Form 10-K for the Fiscal Year ended December 31, 2020
Note 2 Significant Accounting Policies
Dealer Commitments, page 103
1. | We understand from your response to prior comment two that in exchange for incentive payments made under your agreements with Trinity Solar, Inc. and other dealers, the dealers must obtain specified numbers of new customer contracts and agree to originate the majority of their business through your platform. You explain that payments made to dealers represent costs of obtaining an anticipated contract, that you are entitled to refunds if the dealers do not achieve target sales, and that such costs “...would not have been incurred if the contract with the customer had not been obtained.” |
Please tell us how the “provisions for refunds” and “netting mechanisms” are structured in establishing correlation between the payments to dealers and the specified numbers of new customer contracts. For example, clarify whether the entire payment is subject to proportional return or netting based on the specified targets and if this is not the case, further explain how you determined that all of the payments to dealers are appropriately accounted for as incremental costs to obtain a contract.
Please identify the corresponding provisions in the current agreement with Trinity Solar, Inc., submit that agreement as supplemental information for our review, and if such provisions are not fully representation of the refund and netting provisions in the other dealer agreements, describe the nature and extent of variations.
CONFIDENTIAL TREATMENT REQUESTED BY
SUNNOVA ENERGY INTERNATIONAL INC.
PURSUANT TO 17 C.F.R. § 200.83
RESPONSE:
The Company is party to a number of incentive agreements with its dealers, each of which fall into two general payment structures used by the Company to incentivize contract orgination. The first structure involves upfront incentive payments by the Company to its dealers subject in full to later netting or refund. The second structure involves incentive payments to dealers made in arrears based on prior originations.
Upfront Incentive Payments
The Company is party to that certain Channel Partner Agreement (the “Channel Partner Agreement”) with Trinity Solar, Inc. (“Trinity”).

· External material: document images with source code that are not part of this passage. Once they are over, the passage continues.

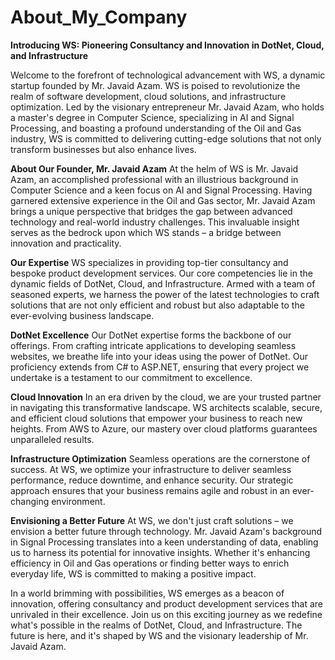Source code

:# About_My_Company

**Introducing WS: Pioneering Consultancy and Innovation in DotNet, Cloud, and Infrastructure**

Welcome to the forefront of technological advancement with WS, a dynamic startup founded by Mr. Javaid Azam. WS is poised to revolutionize the realm of software development, cloud solutions, and infrastructure optimization. Led by the visionary entrepreneur Mr. Javaid Azam, who holds a master's degree in Computer Science, specializing in AI and Signal Processing, and boasting a profound understanding of the Oil and Gas industry, WS is committed to delivering cutting-edge solutions that not only transform businesses but also enhance lives.

**About Our Founder, Mr. Javaid Azam**
At the helm of WS is Mr. Javaid Azam, an accomplished professional with an illustrious background in Computer Science and a keen focus on AI and Signal Processing. Having garnered extensive experience in the Oil and Gas sector, Mr. Javaid Azam brings a unique perspective that bridges the gap between advanced technology and real-world industry challenges. This invaluable insight serves as the bedrock upon which WS stands – a bridge between innovation and practicality.

**Our Expertise**
WS specializes in providing top-tier consultancy and bespoke product development services. Our core competencies lie in the dynamic fields of DotNet, Cloud, and Infrastructure. Armed with a team of seasoned experts, we harness the power of the latest technologies to craft solutions that are not only efficient and robust but also adaptable to the ever-evolving business landscape.

**DotNet Excellence**
Our DotNet expertise forms the backbone of our offerings. From crafting intricate applications to developing seamless websites, we breathe life into your ideas using the power of DotNet. Our proficiency extends from C# to ASP.NET, ensuring that every project we undertake is a testament to our commitment to excellence.

**Cloud Innovation**
In an era driven by the cloud, we are your trusted partner in navigating this transformative landscape. WS architects scalable, secure, and efficient cloud solutions that empower your business to reach new heights. From AWS to Azure, our mastery over cloud platforms guarantees unparalleled results.

**Infrastructure Optimization**
Seamless operations are the cornerstone of success. At WS, we optimize your infrastructure to deliver seamless performance, reduce downtime, and enhance security. Our strategic approach ensures that your business remains agile and robust in an ever-changing environment.

**Envisioning a Better Future**
At WS, we don't just craft solutions – we envision a better future through technology. Mr. Javaid Azam's background in Signal Processing translates into a keen understanding of data, enabling us to harness its potential for innovative insights. Whether it's enhancing efficiency in Oil and Gas operations or finding better ways to enrich everyday life, WS is committed to making a positive impact.

In a world brimming with possibilities, WS emerges as a beacon of innovation, offering consultancy and product development services that are unrivaled in their excellence. Join us on this exciting journey as we redefine what's possible in the realms of DotNet, Cloud, and Infrastructure. The future is here, and it's shaped by WS and the visionary leadership of Mr. Javaid Azam.

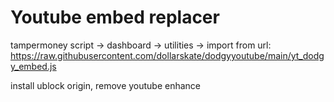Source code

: # Youtube embed replacer
tampermoney script -> dashboard -> utilities -> import from url: 
https://raw.githubusercontent.com/dollarskate/dodgyyoutube/main/yt_dodgy_embed.js

install ublock origin, remove youtube enhance

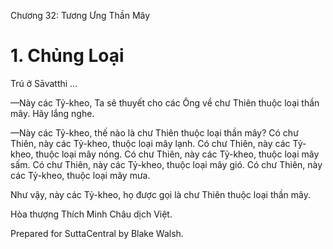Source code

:  

Chương 32: Tương Ưng Thần Mây

# 1\. Chủng Loại

Trú ở Sāvatthi …

—Này các Tỷ-kheo, Ta sẽ thuyết cho các Ông về chư Thiên thuộc loại thần mây. Hãy lắng nghe.

—Này các Tỷ-kheo, thế nào là chư Thiên thuộc loại thần mây? Có chư Thiên, này các Tỷ-kheo, thuộc loại mây lạnh. Có chư Thiên, này các Tỷ-kheo, thuộc loại mây nóng. Có chư Thiên, này các Tỷ-kheo, thuộc loại mây sấm. Có chư Thiên, này các Tỷ-kheo, thuộc loại mây gió. Có chư Thiên, này các Tỷ-kheo, thuộc loại mây mưa.

Như vậy, này các Tỷ-kheo, họ được gọi là chư Thiên thuộc loại thần mây.

Hòa thượng Thích Minh Châu dịch Việt.

Prepared for SuttaCentral by Blake Walsh.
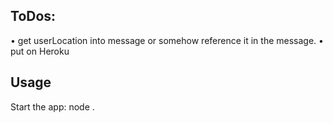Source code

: 

## ToDos:

• get userLocation into message or somehow reference it in the message.
• put on Heroku


## Usage

Start the app:
node .
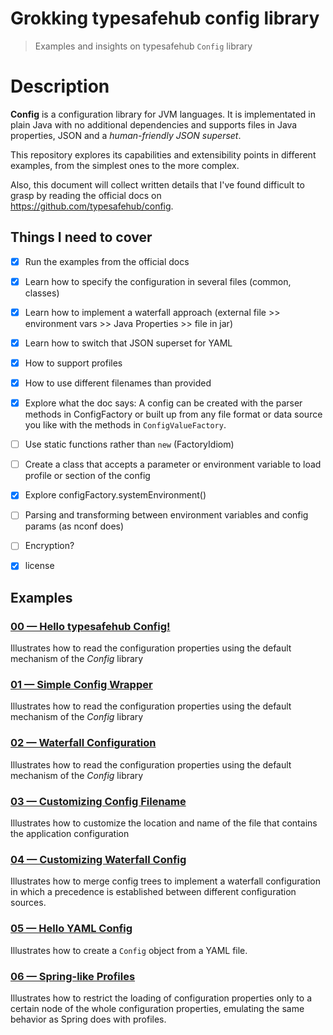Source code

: # Grokking typesafehub config library
> Examples and insights on typesafehub `Config` library

# Description
**Config** is a configuration library for JVM languages. It is implementated in plain Java with no additional dependencies and supports files in Java properties, JSON and a *human-friendly JSON superset*.

This repository explores its capabilities and extensibility points in different examples, from the simplest ones to the more complex.

Also, this document will collect written details that I've found difficult to grasp by reading the official docs on https://github.com/typesafehub/config.




## Things I need to cover
- [X] Run the examples from the official docs
- [X] Learn how to specify the configuration in several files (common, classes)
- [X] Learn how to implement a waterfall approach (external file >> environment vars >> Java Properties >> file in jar)
- [X] Learn how to switch that JSON superset for YAML 
- [X] How to support profiles
- [X] How to use different filenames than provided
- [X] Explore what the doc says: A config can be created with the parser methods in ConfigFactory or built up from any file format or data source you like with the methods in `ConfigValueFactory`.
- [ ] Use static functions rather than `new` (FactoryIdiom)
- [ ] Create a class that accepts a parameter or environment variable to load profile or section of the config
- [X] Explore configFactory.systemEnvironment()
- [ ] Parsing and transforming between environment variables and config params (as nconf does)
- [ ] Encryption?
- [X] license


## Examples

### [00 &mdash; Hello typesafehub Config!](./00-hello-typesafehub-config/)
Illustrates how to read the configuration properties using the default mechanism of the *Config* library

### [01 &mdash; Simple Config Wrapper](./01-simple-config-wrapper/)
Illustrates how to read the configuration properties using the default mechanism of the *Config* library

### [02 &mdash; Waterfall Configuration](./02-config-waterfall/)
Illustrates how to read the configuration properties using the default mechanism of the *Config* library

### [03 &mdash; Customizing Config Filename](./03-customizing-config-filename/)
Illustrates how to customize the location and name of the file that contains the application configuration

### [04 &mdash; Customizing Waterfall Config](./04-customizing-waterfall-config/)
Illustrates how to merge config trees to implement a waterfall configuration in which a precedence is established between different configuration sources.

### [05 &mdash; Hello YAML Config](./05-hello-yaml-config/)
Illustrates how to create a `Config` object from a YAML file.

### [06 &mdash; Spring-like Profiles](./06-spring-like-profiles/)
Illustrates how to restrict the loading of configuration properties only to a certain node of the whole configuration properties, emulating the same behavior as Spring does with profiles.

The incentive payment structure that is the subject of the Staff’s comment is contained in the Third Amendment to the Channel Partner Agreement (the “Exclusivity Amendment”), which provides for upfront incentive payments by the Company to Trinity.
The entire amount of each upfront incentive payment made by the Company to Trinity pursuant to the Exclusivity Amendment is subject to proportional return or netting based on the specified targets set forth in the amendment.
Supplemental Information Requested by the Staff
We have provided the requested supplemental information in a supplemental response letter, dated the date hereof, which is being provided to the Staff by our counsel, under separate cover, pursuant to Rule 418 under the Securities Act of 1933, as amended, and Rule 12b-4 under the Securities Exchange Act of 1934, as amended. In addition, under separate cover, our counsel has requested confidential treatment of the supplemental information pursuant to the provisions of 17 C.F.R. § 200.83.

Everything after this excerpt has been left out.